During the briefing, Johns Hopkins University researcher Gigi Gronvall told members of the subcommittee that antibody tests are useful for public health agencies performing population-based prevalence studies, helping to understand true case fatality rates and the effects of mitigation strategies.
But these tests should not be used to determine immune status and should not inform return-to-work schemes or to manage residential populations, according to the panel. "Serology tests have a number of limitations that may result in actual harm to public health," Jesse Ehrenfeld, chair of the American Medical Association's board of trustees, noted. The high risk of false positives associated with many available tests, for instance, could lead to the exposure of a vulnerable person to the virus.

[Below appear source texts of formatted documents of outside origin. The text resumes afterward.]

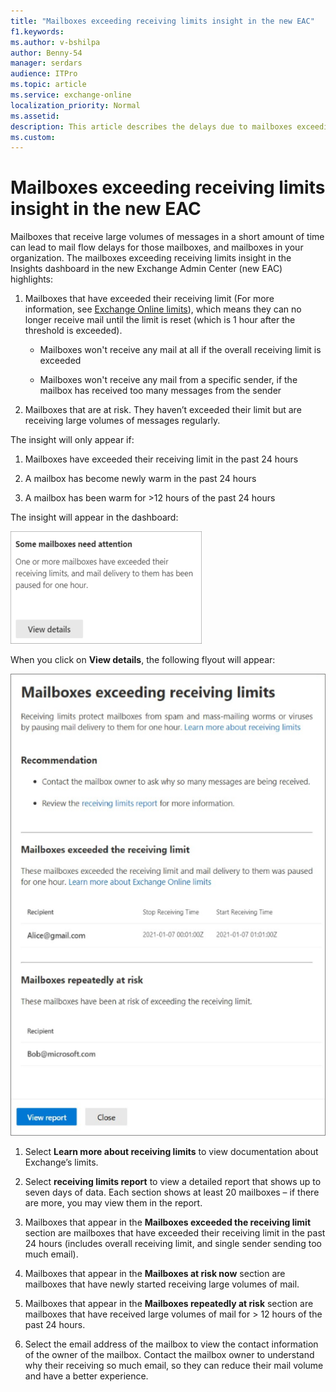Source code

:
 ```yaml
---
title: "Mailboxes exceeding receiving limits insight in the new EAC"
f1.keywords:
ms.author: v-bshilpa
author: Benny-54
manager: serdars
audience: ITPro
ms.topic: article
ms.service: exchange-online
localization_priority: Normal
ms.assetid:
description: This article describes the delays due to mailboxes exceeding their limits.
ms.custom:
---
```


# Mailboxes exceeding receiving limits insight in the new EAC

Mailboxes that receive large volumes of messages in a short amount of time can lead to mail flow delays for those mailboxes, and mailboxes in your organization. 
The mailboxes exceeding receiving limits insight in the Insights dashboard in the new Exchange Admin Center (new EAC) highlights:

1. Mailboxes that have exceeded their receiving limit (For more information, see [Exchange Online limits](/office365/servicedescriptions/exchange-online-service-description/exchange-online-limits#receiving-and-sending-limits)), which means they can no longer receive mail until the limit is reset (which is 1 hour after the threshold is exceeded).

   - Mailboxes won't receive any mail at all if the overall receiving limit is exceeded
   
   - Mailboxes won't receive any mail from a specific sender, if the mailbox has received too many messages from the sender
   
2. Mailboxes that are at risk. They haven’t exceeded their limit but are receiving large volumes of messages regularly. 

The insight will only appear if:

1. Mailboxes have exceeded their receiving limit in the past 24 hours 

2. A mailbox has become newly warm in the past 24 hours

3. A mailbox has been warm for >12 hours of the past 24 hours

The insight will appear in the dashboard: 

 ![Insight](../../media/mailbox-exceeding-insight.png)

When you click on **View details**, the following flyout will appear:

 ![Detailed insight](../../media/mailboxes-exceeding-limit-insight.png)

1. Select **Learn more about receiving limits** to view documentation about Exchange’s limits. 

2. Select **receiving limits report** to view a detailed report that shows up to seven days of data. Each section shows at least 20 mailboxes – if there are more, you may view them in the report. 

3. Mailboxes that appear in the **Mailboxes exceeded the receiving limit** section are mailboxes that have exceeded their receiving limit in the past 24 hours (includes overall receiving limit, and single sender sending too much email).

4. Mailboxes that appear in the **Mailboxes at risk now** section are mailboxes that have newly started receiving large volumes of mail. 

5. Mailboxes that appear in the **Mailboxes repeatedly at risk** section are mailboxes that have received large volumes of mail for > 12 hours of the past 24 hours.  

6. Select the email address of the mailbox to view the contact information of the owner of the mailbox. Contact the mailbox owner to understand why their receiving so much email, so they can reduce their mail volume and have a better experience.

Further, antibody tests cannot be used to determine an individual's immunity to SARS-CoV-2 and whether they are protected from subsequent infection, Jennifer Rakeman, assistant commissioner of the New York City Department of Health and Mental Hygiene, added.
Georgetown University's Jesse Goodman, a former US Food and Drug Administration chief scientist, said that the US Food and Drug Administration's move in March to allow the sale and use of SARS-CoV-2 antibody tests when such testing is performed in a lab or by healthcare workers at the point of care led to a flood of antibody tests from both qualified and unqualified groups.
While the FDA began requiring in May that antibody tests obtain Emergency Use Authorization (EUA), Goodman said that problems remain and called for a prioritized review of high-risk tests by the agency.
In vitro diagnostics trade organization AdvaMedDx pushed back at the panel's statements, however, issuing a statement calling antibody tests "essential tools" for both patients and frontline workers.
AdvaMedDx noted that since the FDA began requiring manufacturers of SARS-CoV-2 antibody tests to obtain EUA, "diagnostic test manufacturers are delivering millions of these high-quality, highly sensitive, and specific tests each month, and they are all validated to FDA's exacting standards."
In addition to helping clinicians and public health experts prevent, detect, and treat COVID-19, antibody tests "facilitate the critical work of assessing individual and population-based immune response, while also supporting employer workforce testing programs," AdvaMedDx said. "Patients and frontline clinicians alike expect and deserve the high-quality, reliable coronavirus tests provided by America's innovative diagnostics industry."